An interesting case for "there are 4 Apples" like sentences is Japanese.
There is no real plural form of "Apple" (or other nouns) in Japanese, but how the "4", as an amount, is expressed, depends on the kind of stuff it represents, see Japanese counter word https://en.wikipedia.org/wiki/Japanese_counter_word on Wikipedia. The counter for "apple" is not the same as the counter for "book". Also (less relevant for Wikilambda maybe), the number pronunciation may depend on the counter, a pair "number / counter" may be considered as a lexeme …
Japanese is kind of an extreme form where most usual grammatical features of Western like languages are useless : gender mostly does not count, words are not gendered, almost no plural form (verbs, adjective, nouns …) as far as I can tell with my limited knowledge, plurals are mostly a feature of pronouns https://en.wikipedia.org/wiki/Japanese_pronouns. Verbs forms depend on the tense and the language formality, mostly, and nothing else, especially not on the gender and the number.
One other interesting feature of Japanese are stuff like the "topic" of a sentence : https://en.wikipedia.org/wiki/Topic_marker which is distinct of the "subject", which may be a puzzle for people used to languages where this does not exists.

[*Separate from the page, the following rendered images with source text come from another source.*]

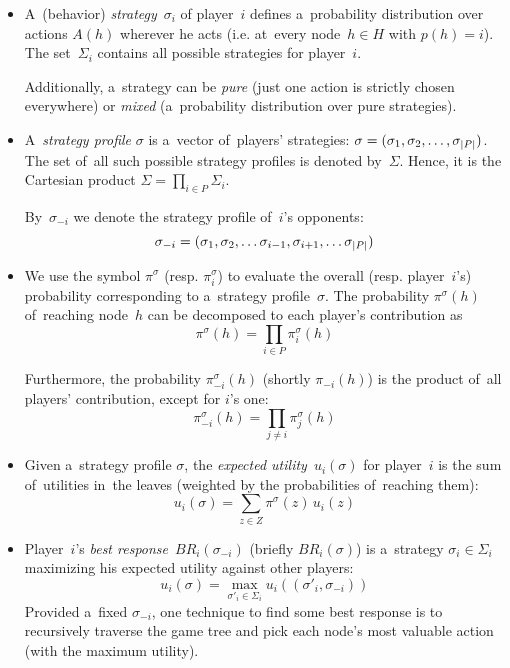 \begin{itemize}
  \item A~(behavior) \emph{strategy}~$\sigma_i$ of player~$i$ defines a~probability distribution over actions $A(h)$ wherever he acts (i.e. at~every node~$h \in H$ with $p(h) = i$).
    The set~$\Sigma_i$ contains all possible strategies for player~$i$.

  Additionally, a~strategy can be \emph{pure} (just one action is strictly chosen everywhere) or \emph{mixed} (a~probability distribution over pure strategies).

  \item A~\emph{strategy profile} $\sigma$ is a~vector of~players' strategies:
    $\sigma = (\sigma_1, \sigma_2, \ldots, \sigma_ {\left|{P}\right|})$.
    The set of~all such possible strategy profiles is denoted by~$\Sigma$.
    Hence, it is the Cartesian product $\Sigma = \prod_{i \in P} \Sigma_i$.

    By~$\sigma_{-i}$ we denote the strategy profile of~$i$'s opponents:
    \[ \sigma_{-i} = (\sigma_1, \sigma_2, \ldots \sigma_{i-1}, \sigma_{i+1}, \ldots \sigma_ {\left|{P}\right|}) \]

  \item We use the symbol $\pi^\sigma$ (resp. $\pi_i^\sigma$) to evaluate the overall (resp. player~$i$'s) probability corresponding to a~strategy profile~$\sigma$.
    The probability $\pi^\sigma(h)$ of~reaching node~$h$ can be decomposed to each player's contribution as
    \[ \pi ^\sigma(h) = \prod _{i \in P} \pi _i ^\sigma (h) \]

    Furthermore, the probability $\pi _{-i} ^\sigma (h)$ (shortly $\pi _{-i} (h)$) is the product of~all players' contribution, except for $i$'s one:
    \[ \pi _{-i} ^\sigma(h) = \prod _{j \ne i} \pi _j ^\sigma (h) \]
    
  \item Given a~strategy profile $\sigma$, the \emph{expected utility}~$u_i (\sigma)$ for player~$i$
    is the sum of~utilities in~the leaves (weighted by the probabilities of~reaching them):
    \[ u_i (\sigma) = \sum _{z \in Z} \pi^\sigma\!(z) \,u_i(z)\]

  \item Player~$i$'s \emph{best response}~$BR _i (\sigma _{-i})$ (briefly $BR _i (\sigma)$) is a~strategy $\sigma _i \in \Sigma _i$ maximizing his expected utility against other players:
    \[ u_i (\sigma) = \max _{\sigma'_i \in \Sigma_i} u_i ((\sigma'_i, \sigma_{-i})) \]
    Provided a~fixed $\sigma_{-i}$, one technique to find some best response is to recursively traverse the game tree and pick each node's most valuable action (with the maximum utility).
\end{itemize}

This will be interesting to understand how Abstract language will need (or not) to represent these features as a high level language or if they will appear later in the translation phase.
Le jeu. 30 mai 2024 à 21:27, Denny Vrandečić dvrandecic@wikimedia.org a écrit :
The on-wiki version of this newsletter can be found here: https://www.wikifunctions.org/wiki/Wikifunctions:Status_updates/2024-05-30 -- A single singular or a plurality of plurals? https://www.wikifunctions.org/wiki/File:Latin_dictionary.jpg18th century Latin dictionary
We are working towards functions being able to access data from Wikidata. The first use-case we are aiming for is to access the lexicographic Forms of a Lexeme, given a Lexeme ID. For example, consider a function that creates sentences such as *“There are four apples.”*, where both the number *“four”* as well as the noun *“apple”* are arguments to the function that creates the sentence.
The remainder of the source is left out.